My children are incredibly loyal to their father and discerning for their ages.  Whenever I suggest that they play favorites (I get picked for book reports and homework assignments, rarely for fun and games) they share a nervous laugh and ask, "When is Daddy coming home?" They ask about his whereabouts like the FBI and they tend to measure their future happiness based on what they believe is his present state of play - they expect that dad is equal to fun.  For our children past experiences guarantee benefit of the doubt, and as their mother I get taught the most basic lessons of unyielding trust by watching them.  My husband says, they are growing up differently than we grew up.  I believe they are living in a whole new world. 


The benefit of the doubt I've learned doesn't last forever, and after a lifetime of disappointments even an adult can cry uncle.  Benefit is really the equivalent of making a choice, a decision to believe when all factors point in a different direction.  For decades, I gave my father the benefit of the doubt that he wasn't capable of understanding the impact of his absence in the lives of his children.  We're cordial at this point, and as a grandfather he can be thoughtful and attentive.  What he cannot be, however, is the father that I aspired to as a child.  My children and I have been blessed with male role models, mentors and friends that are tremendous.  I should be more appreciative of that.  40 years later I still see the generational legacy of my father's choices as a lingering failure that I cannot fix.  In myself, in my mother, in my siblings and in my decision to intentionally parent differently, I carry that difficult legacy.


Giving him the benefit of the doubt has often meant disappointment that cuts to the bone and resurfaces at the most inconvenient of times.  Like holidays.  Even a choice to act and behave in a different manner doesn't erase the impact of the memories that linger.  I can hear Dr. Laura saying get over it, you cannot make people what you want them to be.  In most instances I would even agree with her.  Yet, I think its natural to give family members the benefit of the doubt, even when that ship has sailed, and time for something different has come and gone and come again, one too many times.  


Somehow as 40 approaches with little discretion I have resolved that it is difficult to teach what you do not know.  Difficult but possible.  My ability to teach the benefit of the doubt is a true work in progress, requiring a value system orientation that is not my own.  We are not just raising Jesus children out of habit or obligation, but out of a clear understanding of where our values come from.  Fellowship with the Father promises to be the only anchor when issues with my father persist.  My children have the benefit of an engaged and committed father, even though he too did not learn at the heels of a phenomenal father son relationship.  He has simply made a choice to life in a way that guarantees that his children extend the benefit of the doubt, because in most every situation, the ability to rely on his availability, attention and affection are guaranteed.  That alone is worthy of being a covenant keeper in my book.
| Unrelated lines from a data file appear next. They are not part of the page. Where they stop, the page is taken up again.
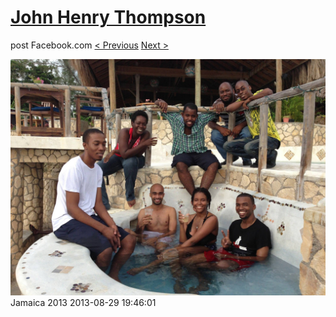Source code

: # [John Henry Thompson](../README.md)
post Facebook.com
[< Previous](2013-08-29-32.md) [Next >](2013-08-29-34.md)

[![](../media/2013-08-29/Jamaica-2044.jpg)](../README.md)
Jamaica 2013
2013-08-29 19:46:01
I'm not sure what happens in the world of adult to make it so much harder to believe and trust in what people say or demonstrate as their intentions.  I do know, however, that children who are raised intentionally should learn as much about hope, faith and belief in the greater good of people as they learn about the barriers that we create for safety, protection and sanity.  They come here naturally reliant and trusting and willing to extend courtesies that as an adult have to be earned, demonstrated or even merited.  I look to them as teachers not just students, and I celebrate the use of instinct to make choices based on what they experience.  I remain thankful that for those closest to me, their grace has extended me the benefit of the doubt.  Wisdom has taught that not everyone can benefit from it.